I track my word count at the end of every day and when I was using Dragon to dictate my first drafts, I was averaging about 1,500 words a day. With MacWhisper Pro, I’m up around 4000-5,000. There’s nothing generative about it. The app’s simply using a Large Language Model to make its best guess at what I’m mumbling about as I stalk around my office with my underpants on my head. It’s best guess is usually 99% accurate.

(Incidentally, the results of all that extra productivity will start rolling out in the next couple of weeks—and keep rolling out for the rest of the year. I’ve got something like 11 books in progress or planned this year, including both WW3.2 and 3.3, and it’s all come from that one simple software change. Hold on, wait, no, there was another piece of software I picked up this year, a time tracker called Toggl, which I’ll write about separately, here and at Patreon, because although it’s not LLM-based, it’s been just as revolutionary for my output.)

But speech recognition, no matter how good, is not generative AI. I’m not sure what you’d call it. It’s all coming out of the same LLM soup, I guess—but it’s not what most people mean when they talk about this shit.

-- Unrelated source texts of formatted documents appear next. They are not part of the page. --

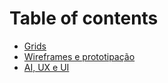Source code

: # Table of contents

* [Grids](README.md)
* [Wireframes e prototipação](wireframes-e-prototipacao.md)
* [AI, UX e UI](ai-ux-e-ui.md)
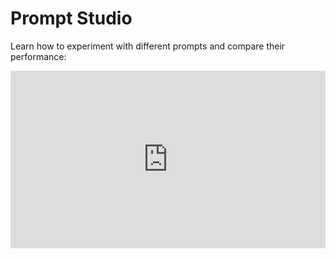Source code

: # Prompt Studio

Learn how to experiment with different prompts and compare their performance:
<div style="padding:56.25% 0 0 0;position:relative;"><iframe src="https://player.vimeo.com/video/1058968530" style="position:absolute;top:0;left:0;width:100%;height:100%;" title="Agent Platform Overview" frameborder="0" allow="autoplay; picture-in-picture; web-share" referrerpolicy="strict-origin-when-cross-origin" allowfullscreen></iframe></div>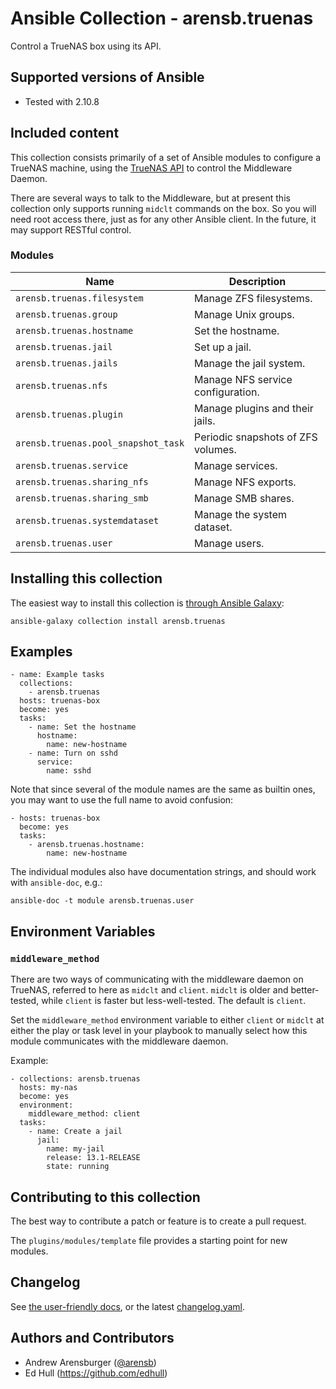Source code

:# Ansible Collection - arensb.truenas

Control a TrueNAS box using its API.

## Supported versions of Ansible
- Tested with 2.10.8

## Included content

This collection consists primarily of a set of Ansible modules to
configure a TrueNAS machine, using the
[TrueNAS API](https://www.truenas.com/docs/api/websocket.html)
to control the Middleware Daemon.

There are several ways to talk to the Middleware, but at present this
collection only supports running `midclt` commands on the box. So you
will need root access there, just as for any other Ansible client. In
the future, it may support RESTful control.

### Modules
Name                                | Description
----------------------------------- | ------------------
`arensb.truenas.filesystem`         | Manage ZFS filesystems.
`arensb.truenas.group`              | Manage Unix groups.
`arensb.truenas.hostname`           | Set the hostname.
`arensb.truenas.jail`               | Set up a jail.
`arensb.truenas.jails`              | Manage the jail system.
`arensb.truenas.nfs`                | Manage NFS service configuration.
`arensb.truenas.plugin`             | Manage plugins and their jails.
`arensb.truenas.pool_snapshot_task` | Periodic snapshots of ZFS volumes.
`arensb.truenas.service`            | Manage services.
`arensb.truenas.sharing_nfs`        | Manage NFS exports.
`arensb.truenas.sharing_smb`        | Manage SMB shares.
`arensb.truenas.systemdataset`      | Manage the system dataset.
`arensb.truenas.user`               | Manage users.

## Installing this collection

The easiest way to install this collection is
[through Ansible Galaxy](https://galaxy.ansible.com/arensb/truenas):

    ansible-galaxy collection install arensb.truenas

<!--
If you want a git repository, e.g., for development:

1. Pick a directory `/my/collections/ansible_collections` to put the collection in.
2. Make sure that in your `ansible.cfg`, you have
 -->

## Examples

    - name: Example tasks
      collections:
        - arensb.truenas
      hosts: truenas-box
      become: yes
      tasks:
        - name: Set the hostname
          hostname:
            name: new-hostname
        - name: Turn on sshd
          service:
            name: sshd

Note that since several of the module names are the same as builtin
ones, you may want to use the full name to avoid confusion:

    - hosts: truenas-box
      become: yes
      tasks:
        - arensb.truenas.hostname:
            name: new-hostname

The individual modules also have documentation strings, and should work with
`ansible-doc`, e.g.:

    ansible-doc -t module arensb.truenas.user

## Environment Variables

### `middleware_method`

There are two ways of communicating with the middleware daemon on
TrueNAS, referred to here as `midclt` and `client`. `midclt` is older
and better-tested, while `client` is faster but less-well-tested. The
default is `client`.

Set the `middleware_method` environment variable to either `client` or
`midclt` at either the play or task level in your playbook to manually
select how this module communicates with the middleware daemon.

Example:

    - collections: arensb.truenas
      hosts: my-nas
      become: yes
      environment:
        middleware_method: client
      tasks:
        - name: Create a jail
          jail:
            name: my-jail
            release: 13.1-RELEASE
            state: running

## Contributing to this collection
The best way to contribute a patch or feature is to create a pull request.

The `plugins/modules/template` file provides a starting point for new modules.

## Changelog
See [the user-friendly docs](https://arensb.github.io/truenas/CHANGELOG.html),
or the latest [changelog.yaml](changelogs/changelog.yaml).

## Authors and Contributors

- Andrew Arensburger ([@arensb](https://mastodon.social/@arensb))
- Ed Hull (https://github.com/edhull)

That recent Harvard study looked at people using ChatGPT to write their emails for them. And while I can see that being useful in an office environment, I’ve reached a different sort of equilibrium with generative AI. I’ve come to believe quite strongly that it’s much less of a threat to those of us working down in the fiction mines than, say, the mass-scale industrialised destruction of humanity’s ability to focus on something for more than 30 seconds.

Also, it still produces garbage storytelling. I suspect it always will because a huge part of any successful narrative is understanding how people think and feel, and if you can’t think or feel, it’s really fucking hard to tell a good story.

What did interest me about that Harvard study, though, was the finding that while people’s work improved when they used AI, their satisfaction with the work went down. It’s as if the loss of agency took something from the process; the craft, the ownership, whatever. Maybe not as important to them as the paycheck at the end of the week, but still important.

I probably wouldn’t have linked to the study at all if I hadn’t already written about that Substack post by the software engineer who sent out 800 job applications and didn’t get a single bite. But it’s all part of the same story, of course.

If our civilisation survives the next 50 years—and that’s a big if—I think we’ll look back on this moment the same way we now view the dawn of the Industrial Revolution. A time of great and terrible change that completely remade the world.

Sometimes in good ways.

Sometimes in really, epically shitty ones.